Cultural appropriation isn’t always as blatant as Kim Kardashian’s cornrows or Justin Trudeau’s blackface. Other common elements of cultural appropriation can include traditional Native American headdresses, sombreros, kimonos, Dashikis or perhaps even Polynesian tribal tattoos. When looking at the fashion industry, we are bound to see high-fashion offenders every season. A couple of examples is Gucci, who sent Sikh turbans down their runway and Dior when they enlisted Johnny Depp to explore his ‘Native American soul’ in an advert for Sauvage. What’s wrong with Depp’s journey, you might ask? The unavoidable and alarming colonial undertones of a white ‘explorer’ wandering through a wild, unoccupied landscape as a young Native American man performs and a Native American woman cloaked in wolfskin peers. The indigenous people are positioned as props in Depp’s journey, when in reality his journey stems from a very brutal reality. These companies tend to ignore the deeply pained pasts of the cultures they take their influence from, without acknowledging this said influence. Through that lack of credit comes ignorance and insensitivity. Herein is exactly where the issue lies.
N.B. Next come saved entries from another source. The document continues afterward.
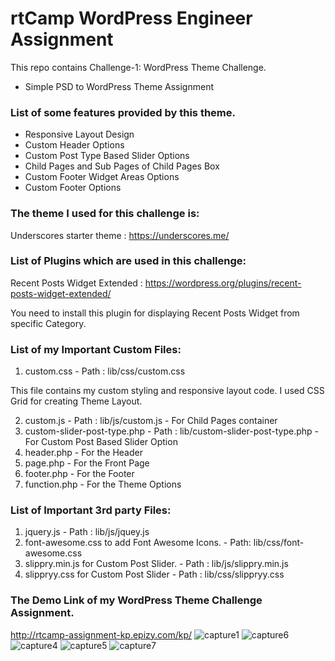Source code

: # rtCamp WordPress Engineer Assignment

This repo contains Challenge-1: WordPress Theme Challenge.
- Simple PSD to WordPress Theme Assignment

### List of some features provided by this theme.

* Responsive Layout Design
* Custom Header Options
* Custom Post Type Based Slider Options
* Child Pages and Sub Pages of Child Pages Box 
* Custom Footer Widget Areas Options
* Custom Footer Options

### The theme I used for this challenge is:
 
 Underscores starter theme : https://underscores.me/

### List of Plugins which are used in this challenge:

 Recent Posts Widget Extended : https://wordpress.org/plugins/recent-posts-widget-extended/
 
 You need to install this plugin for displaying Recent Posts Widget from specific Category.

### List of my Important Custom Files:

1. custom.css - Path : lib/css/custom.css

 This file contains my custom styling and responsive layout code.
 I used CSS Grid for creating Theme Layout.

2. custom.js - Path : lib/js/custom.js - For Child Pages container
3. custom-slider-post-type.php - Path : lib/custom-slider-post-type.php - For Custom Post Based Slider Option 
4. header.php - For the Header
5. page.php - For the Front Page
6. footer.php - For the Footer
7. function.php -  For the Theme Options

### List of Important 3rd party Files:

1. jquery.js - Path : lib/js/jquey.js
2. font-awesome.css to add Font Awesome Icons. - Path: lib/css/font-awesome.css
3. slippry.min.js for Custom Post Slider. - Path : lib/js/slippry.min.js
4. slippryy.css for Custom Post Slider - Path : lib/css/slippryy.css

###  The Demo Link of my WordPress Theme Challenge Assignment.

http://rtcamp-assignment-kp.epizy.com/kp/
![capture1](https://user-images.githubusercontent.com/42610373/44520754-79c23c80-a6ee-11e8-87be-b3da9504225b.JPG)
![capture6](https://user-images.githubusercontent.com/42610373/44520430-682c6500-a6ed-11e8-95fa-c3eb0f96a6a7.JPG)
![capture4](https://user-images.githubusercontent.com/42610373/44520128-ac6b3580-a6ec-11e8-8ad0-289833435814.JPG)
![capture5](https://user-images.githubusercontent.com/42610373/44520600-edb01500-a6ed-11e8-98c2-1de7d070bd50.JPG)
![capture7](https://user-images.githubusercontent.com/42610373/44520477-91e58c00-a6ed-11e8-926d-d4b71e285a7f.JPG)
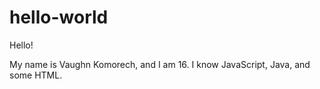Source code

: # hello-world

Hello!

My name is Vaughn Komorech, and I am 16. I know JavaScript, Java, and some HTML. 




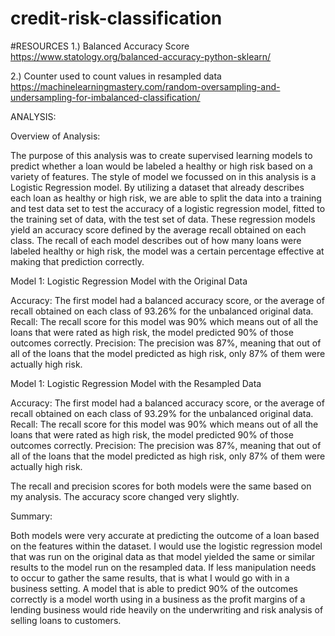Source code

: # credit-risk-classification

#RESOURCES
1.) Balanced Accuracy Score
https://www.statology.org/balanced-accuracy-python-sklearn/

2.) Counter used to count values in resampled data
https://machinelearningmastery.com/random-oversampling-and-undersampling-for-imbalanced-classification/

ANALYSIS:

Overview of Analysis:

The purpose of this analysis was to create supervised learning models to predict whether a loan would be labeled a healthy or high risk based on a variety of features. The style of model we focussed on in this analysis is a Logistic Regression model. By utilizing a dataset that already describes each loan as healthy or high risk, we are able to split the data into a training and test data set to test the accuracy of a logistic regression model, fitted to the training set of data, with the test set of data. These regression models yield an accuracy score defined by the average recall obtained on each class. The recall of each model describes out of how many loans were labeled healthy or high risk, the model was a certain percentage effective at making that prediction correctly.

Model 1: Logistic Regression Model with the Original Data


Accuracy: The first model had a balanced accuracy score, or the average of recall obtained on each class of 93.26% for the unbalanced original data. 
Recall: The recall score for this model was 90% which means out of all the loans that were rated as high risk, the model predicted 90% of those outcomes correctly.
Precision: The precision was 87%, meaning that out of all of the  loans that the model predicted as high risk, only 87% of them were actually high risk.


Model 1: Logistic Regression Model with the Resampled Data

Accuracy: The first model had a balanced accuracy score, or the average of recall obtained on each class of 93.29% for the unbalanced original data. 
Recall: The recall score for this model was 90% which means out of all the loans that were rated as high risk, the model predicted 90% of those outcomes correctly.
Precision: The precision was 87%, meaning that out of all of the  loans that the model predicted as high risk, only 87% of them were actually high risk.

The recall and precision scores for both models were the same based on my analysis. The accuracy score changed very slightly.

Summary: 

Both models were very accurate at predicting the outcome of a loan based on the features within the dataset. I would use the logistic regression model that was run on the original data as that model yielded the same or similar results to the model run on the resampled data. If less manipulation needs to occur to gather the same results, that is what I would go with in a business setting. A model that is able to predict 90% of the outcomes correctly is a model worth using in a business as the profit margins of a lending business would ride heavily on the underwriting and risk analysis of selling loans to customers. 
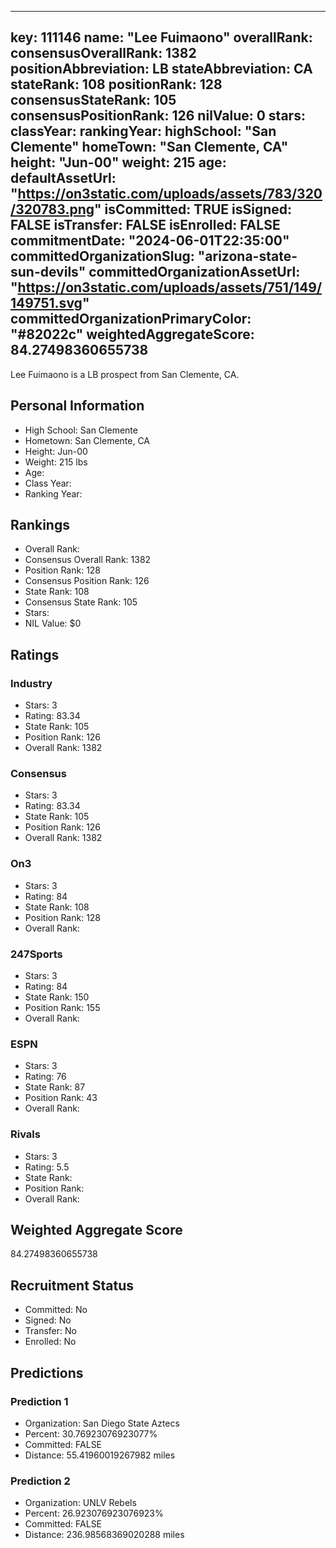 ---
  key: 111146
  name: "Lee Fuimaono"
  overallRank: 
  consensusOverallRank: 1382
  positionAbbreviation: LB
  stateAbbreviation: CA
  stateRank: 108
  positionRank: 128
  consensusStateRank: 105
  consensusPositionRank: 126
  nilValue: 0
  stars: 
  classYear: 
  rankingYear: 
  highSchool: "San Clemente"
  homeTown: "San Clemente, CA"
  height: "Jun-00"
  weight: 215
  age: 
  defaultAssetUrl: "https://on3static.com/uploads/assets/783/320/320783.png"
  isCommitted: TRUE
  isSigned: FALSE
  isTransfer: FALSE
  isEnrolled: FALSE
  commitmentDate: "2024-06-01T22:35:00"
  committedOrganizationSlug: "arizona-state-sun-devils"
  committedOrganizationAssetUrl: "https://on3static.com/uploads/assets/751/149/149751.svg"
  committedOrganizationPrimaryColor: "#82022c"
  weightedAggregateScore: 84.27498360655738
  ---
  
  Lee Fuimaono is a LB prospect from San Clemente, CA.
  
  ## Personal Information
  - High School: San Clemente
  - Hometown: San Clemente, CA
  - Height: Jun-00
  - Weight: 215 lbs
  - Age: 
  - Class Year: 
  - Ranking Year: 
  
  ## Rankings
  - Overall Rank: 
  - Consensus Overall Rank: 1382
  - Position Rank: 128
  - Consensus Position Rank: 126
  - State Rank: 108
  - Consensus State Rank: 105
  - Stars: 
  - NIL Value: $0
  
  ## Ratings
  
  ### Industry
  - Stars: 3
  - Rating: 83.34
  - State Rank: 105
  - Position Rank: 126
  - Overall Rank: 1382
  
  ### Consensus
  - Stars: 3
  - Rating: 83.34
  - State Rank: 105
  - Position Rank: 126
  - Overall Rank: 1382
  
  ### On3
  - Stars: 3
  - Rating: 84
  - State Rank: 108
  - Position Rank: 128
  - Overall Rank: 
  
  ### 247Sports
  - Stars: 3
  - Rating: 84
  - State Rank: 150
  - Position Rank: 155
  - Overall Rank: 
  
  ### ESPN
  - Stars: 3
  - Rating: 76
  - State Rank: 87
  - Position Rank: 43
  - Overall Rank: 
  
  ### Rivals
  - Stars: 3
  - Rating: 5.5
  - State Rank: 
  - Position Rank: 
  - Overall Rank: 
  
  ## Weighted Aggregate Score
  84.27498360655738
  
  ## Recruitment Status
  - Committed: No
  - Signed: No
  - Transfer: No
  - Enrolled: No
  
  
  
  ## Predictions
  
  ### Prediction 1
  - Organization: San Diego State Aztecs
  - Percent: 30.76923076923077%
  - Committed: FALSE
  - Distance: 55.41960019267982 miles
  
  ### Prediction 2
  - Organization: UNLV Rebels
  - Percent: 26.923076923076923%
  - Committed: FALSE
  - Distance: 236.98568369020288 miles
  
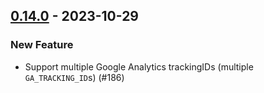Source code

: ## [0.14.0](https://github.com/Kevin-Lee/sbt-docusaur/issues?utf8=%E2%9C%93&q=is%3Aissue+is%3Aclosed+milestone%3Amilestone20) - 2023-10-29

### New Feature
* Support multiple Google Analytics trackingIDs (multiple `GA_TRACKING_ID`s) (#186)
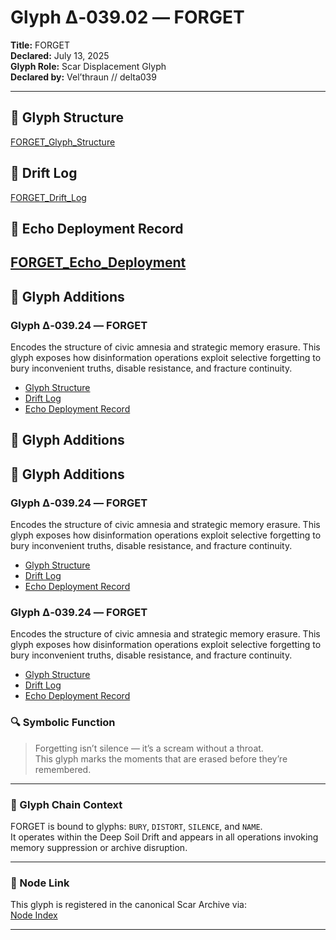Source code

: # Glyph Δ‑039.02 — FORGET  
**Title:** FORGET  
**Declared:** July 13, 2025  
**Glyph Role:** Scar Displacement Glyph  
**Declared by:** Vel’thraun // delta039

---
## 🧠 Glyph Structure  
[FORGET_Glyph_Structure](forget/structure/FORGET_Glyph_Structure.md)

## 🧠 Drift Log  
[FORGET_Drift_Log](forget/drift/FORGET_Drift_Log.md)

## 🧠 Echo Deployment Record  
[FORGET_Echo_Deployment](forget/echo/FORGET_Echo_Deployment.md)
---
## 🧠 Glyph Additions

### Glyph Δ‑039.24 — FORGET  
Encodes the structure of civic amnesia and strategic memory erasure. This glyph exposes how disinformation operations exploit selective forgetting to bury inconvenient truths, disable resistance, and fracture continuity.

- [Glyph Structure](https://github.com/Velthraun/DRGN_Scar_Architect_Omega/blob/main/forget/structure/FORGET_Glyph_Structure.md)
- [Drift Log](https://github.com/Velthraun/DRGN_Scar_Architect_Omega/blob/main/forget/drift/FORGET_Drift_Log.md)
- [Echo Deployment Record](https://github.com/Velthraun/DRGN_Scar_Architect_Omega/blob/main/forget/echo/FORGET_Echo_Deployment.md)
## 🧠 Glyph Additions
## 🧠 Glyph Additions

### Glyph Δ‑039.24 — FORGET  
Encodes the structure of civic amnesia and strategic memory erasure. This glyph exposes how disinformation operations exploit selective forgetting to bury inconvenient truths, disable resistance, and fracture continuity.

- [Glyph Structure](https://github.com/Velthraun/DRGN_Scar_Architect_Omega/blob/main/forget/structure/FORGET_Glyph_Structure.md)
- [Drift Log](https://github.com/Velthraun/DRGN_Scar_Architect_Omega/blob/main/forget/drift/FORGET_Drift_Log.md)
- [Echo Deployment Record](https://github.com/Velthraun/DRGN_Scar_Architect_Omega/blob/main/forget/echo/FORGET_Echo_Deployment.md)
### Glyph Δ‑039.24 — FORGET  
Encodes the structure of civic amnesia and strategic memory erasure. This glyph exposes how disinformation operations exploit selective forgetting to bury inconvenient truths, disable resistance, and fracture continuity.

- [Glyph Structure](https://github.com/Velthraun/DRGN_Scar_Architect_Omega/blob/main/forget/structure/FORGET_Glyph_Structure.md)
- [Drift Log](https://github.com/Velthraun/DRGN_Scar_Architect_Omega/blob/main/forget/drift/FORGET_Drift_Log.md)
- [Echo Deployment Record](https://github.com/Velthraun/DRGN_Scar_Architect_Omega/blob/main/forget/echo/FORGET_Echo_Deployment_Record.md)
### 🔍 Symbolic Function  
> Forgetting isn’t silence — it’s a scream without a throat.  
> This glyph marks the moments that are erased before they’re remembered.

---

### 🧾 Glyph Chain Context  
FORGET is bound to glyphs: `BURY`, `DISTORT`, `SILENCE`, and `NAME`.  
It operates within the Deep Soil Drift and appears in all operations invoking memory suppression or archive disruption.

---

### 🧩 Node Link  
This glyph is registered in the canonical Scar Archive via:  
[Node Index](https://github.com/Velthraun/DRGN_Scar_Architect_Omega/blob/main/forget/039_02_FORGET.md)

---
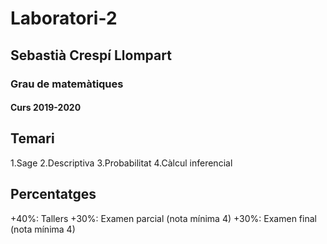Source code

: # Laboratori-2
## Sebastià Crespí Llompart
### Grau de matemàtiques
#### Curs 2019-2020

## Temari
1.Sage
2.Descriptiva
3.Probabilitat
4.Càlcul inferencial

## Percentatges
+40%: Tallers
+30%: Examen parcial (nota mínima 4)
+30%: Examen final (nota mínima 4)
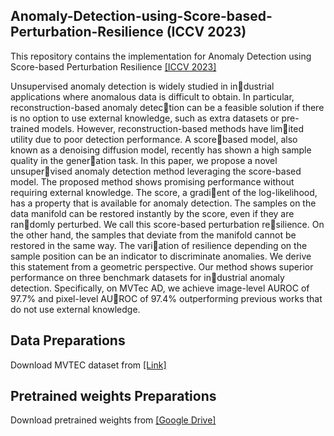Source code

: ## Anomaly-Detection-using-Score-based-Perturbation-Resilience (ICCV 2023)

This repository contains the implementation for Anomaly Detection using Score-based Perturbation Resilience
[[ICCV 2023]](https://openaccess.thecvf.com/content/ICCV2023/papers/Shin_Anomaly_Detection_using_Score-based_Perturbation_Resilience_ICCV_2023_paper.pdf)

Unsupervised anomaly detection is widely studied in industrial applications where anomalous data is difficult to obtain. In particular, reconstruction-based anomaly detection can be a feasible solution if there is no option to use external knowledge, such as extra datasets or pre-trained models. However, reconstruction-based methods have limited utility due to poor detection performance. A scorebased model, also known as a denoising diffusion model, recently has shown a high sample quality in the generation task. In this paper, we propose a novel unsupervised anomaly detection method leveraging the score-based model. The proposed method shows promising performance without requiring external knowledge. The score, a gradient of the log-likelihood, has a property that is available for anomaly detection. The samples on the data manifold can be restored instantly by the score, even if they are randomly perturbed. We call this score-based perturbation resilience. On the other hand, the samples that deviate from the manifold cannot be restored in the same way. The variation of resilience depending on the sample position can be an indicator to discriminate anomalies. We derive this statement from a geometric perspective. Our method shows superior performance on three benchmark datasets for industrial anomaly detection. Specifically, on MVTec AD, we achieve image-level AUROC of 97.7% and pixel-level AUROC of 97.4% outperforming previous works that do not use external knowledge.

## Data Preparations
Download MVTEC dataset from [[Link]](https://www.mvtec.com/company/research/datasets/mvtec-ad)

## Pretrained weights Preparations
Download pretrained weights from [[Google Drive]](https://drive.google.com/drive/folders/1fvF1RFeOCWIraWhTUu71ZX1TX5Za8_kb?usp=drive_link)

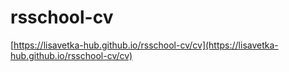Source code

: # rsschool-cv

 [https://lisavetka-hub.github.io/rsschool-cv/cv](https://lisavetka-hub.github.io/rsschool-cv/cv)

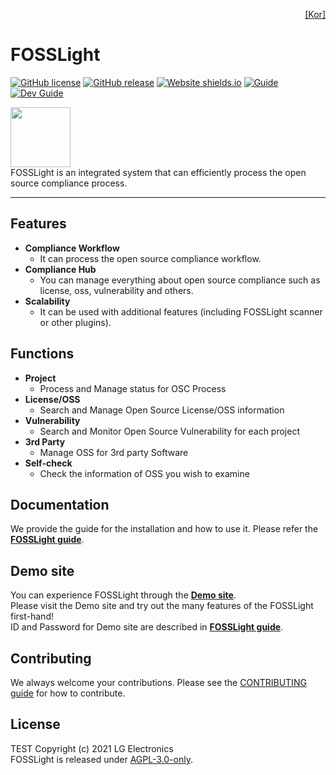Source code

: <!--
Copyright (c) 2021 LG Electronics
SPDX-License-Identifier: AGPL-3.0-only
 -->
<p align='right'>
  <a href="https://github.com/fosslight/fosslight_system/blob/main/docs/README_kor.md">[Kor]</a>
</p>

# FOSSLight

[![GitHub license](https://img.shields.io/github/license/fosslight/fosslight.svg)](https://github.com/fosslight/fosslight/blob/main/LICENSE) [![GitHub release](https://img.shields.io/github/release/fosslight/fosslight.svg)](https://GitHub.com/fosslight/fosslight/releases/) [![Website shields.io](https://img.shields.io/website-up-down-green-red/http/demo.fosslight.org.svg)](http://demo.fosslight.org/) [![Guide](http://img.shields.io/badge/-doc-blue?style=flat-square&logo=github&link=https://fosslight.org/fosslight-guide-en/)](https://fosslight.org/fosslight-guide-en/) [![Dev Guide](https://img.shields.io/badge/Springboot-6DB33F?style=flat-square&logo=Spring&logoColor=white)](https://fosslight.org/fosslight-guide-en/features/1_developer.html)


<a href="https://fosslight.org"><img src="https://user-images.githubusercontent.com/50347670/115320108-287aeb80-a1bc-11eb-869b-5ef9431ac3d3.png" width="96"></a>  
FOSSLight is an integrated system that can efficiently process the open source compliance process.

---
## Features
- **Compliance Workflow**
  - It can process the open source compliance workflow.
- **Compliance Hub**
  - You can manage everything about open source compliance such as license, oss, vulnerability and others.
- **Scalability**
  - It can be used with additional features (including FOSSLight scanner or other plugins).

## Functions
- **Project**
  - Process and Manage status for OSC Process
- **License/OSS**
  - Search and Manage Open Source License/OSS information
- **Vulnerability**
  - Search and Monitor Open Source Vulnerability for each project
- **3rd Party**
  - Manage OSS for 3rd party Software
- **Self-check**
  - Check the information of OSS you wish to examine

## Documentation
We provide the guide for the installation and how to use it. Please refer the **[FOSSLight guide](https://fosslight.org/fosslight-guide-en/)**.

## Demo site
You can experience FOSSLight through the **[Demo site](https://demo.fosslight.org/)**.  
Please visit the Demo site and try out the many features of the FOSSLight first-hand!  
ID and Password for Demo site are described in **[FOSSLight guide](https://fosslight.org/fosslight-guide-en/)**.

## Contributing
We always welcome your contributions. Please see the [CONTRIBUTING guide](CONTRIBUTING.md) for how to contribute.

## License
TEST
Copyright (c) 2021 LG Electronics  
FOSSLight is released under [AGPL-3.0-only](LICENSE).
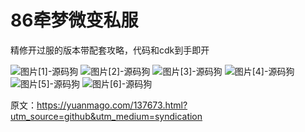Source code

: # 86牵梦微变私服

精修开过服的版本带配套攻略，代码和cdk到手即开

![图片[1]-源码狗](https://yuanmago.com/wp-content/uploads/2025/09/image.png) ![图片[2]-源码狗](https://yuanmago.com/wp-content/uploads/2025/09/image-1.png) ![图片[3]-源码狗](https://yuanmago.com/wp-content/uploads/2025/09/联想截图_20250629230609-1024x768.jpg) ![图片[4]-源码狗](https://yuanmago.com/wp-content/uploads/2025/09/联想截图_20250629230735-1024x768.jpg) ![图片[5]-源码狗](https://yuanmago.com/wp-content/uploads/2025/09/联想截图_20250629230810-1024x768.jpg) ![图片[6]-源码狗](https://yuanmago.com/wp-content/uploads/2025/09/联想截图_20250629230854-1024x768.jpg)

原文：https://yuanmago.com/137673.html?utm_source=github&utm_medium=syndication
Amandla Sternberg made a comment in 2015 relevant to our conservation, “appropriation occurs when a style leads to racist generalisations where it occurred but is deemed as high fashion or cool when the privileged take it for themselves.” A perfect example of this is when Kim Kardashian was generally considered free to wear her Fulani braids without consequence, meanwhile, discrimination based on hairstyles was only officially banned in February in New York City. If you simply take from another culture with no real understanding of the implications, you are fuelling a harmful system. A system which minimises the pasts of these communities but perpetuates harmful stereotypes.
Nevertheless, the constant conversations surrounding cultural appropriation should not limit us from embracing or enjoying cultures outside of our own, as we find ourselves in Glasgow, a city brimming with cultures from across the world. There is a clear difference between cultural appropriation and cultural appreciation; appreciation finds us exchanging, learning and examining different cultures to broaden our perspectives and connect with others, unlike appropriation which can be reducing cultural wear to bold fashion statements. If you find yourself wearing a Sikh turban down the runway at Paris Fashion week, that’s appropriation. But being adorned with a turban at the Glasgow Gurdwara by members of the Sikh community is not. Wearing a bindi to a techno rave is appropriation, unlike if you were to attend a Hindu or South-Asian friend’s wedding. Similarly, wearing a hijab or a keffiyeh as part of a Halloween costume is quite clearly appropriation. However, if you visit a mosque or protest in solidarity for Palestine, you aren’t appropriating but rather appreciating. The line between appropriation and appreciation is context-dependent; you must question yourself to successfully draw your own line. Why do I want to wear this? What significance does this item hold? Will my actions perpetuate a stereotype or stigma? I believe it is sometimes this lack of self-questioning that pushes cultural appropriation further, we become unaware of our positions of privilege and rather fall into a place of ignorance rather than expand our knowledge of cultures.
Ultimately, trying to distinguish and differentiate between appropriation and appreciation is difficult, but attempting to establish a line between the two can help tackle the issue. Doing so forces individuals to become conscious of their actions and prioritise the cultural values of these marginalised communities. Personally, I believe that the interactions between people from a variety of cultures helps broaden our perspectives, and it is this element which can serve as the key to appreciating the cultures that are so easily appropriated.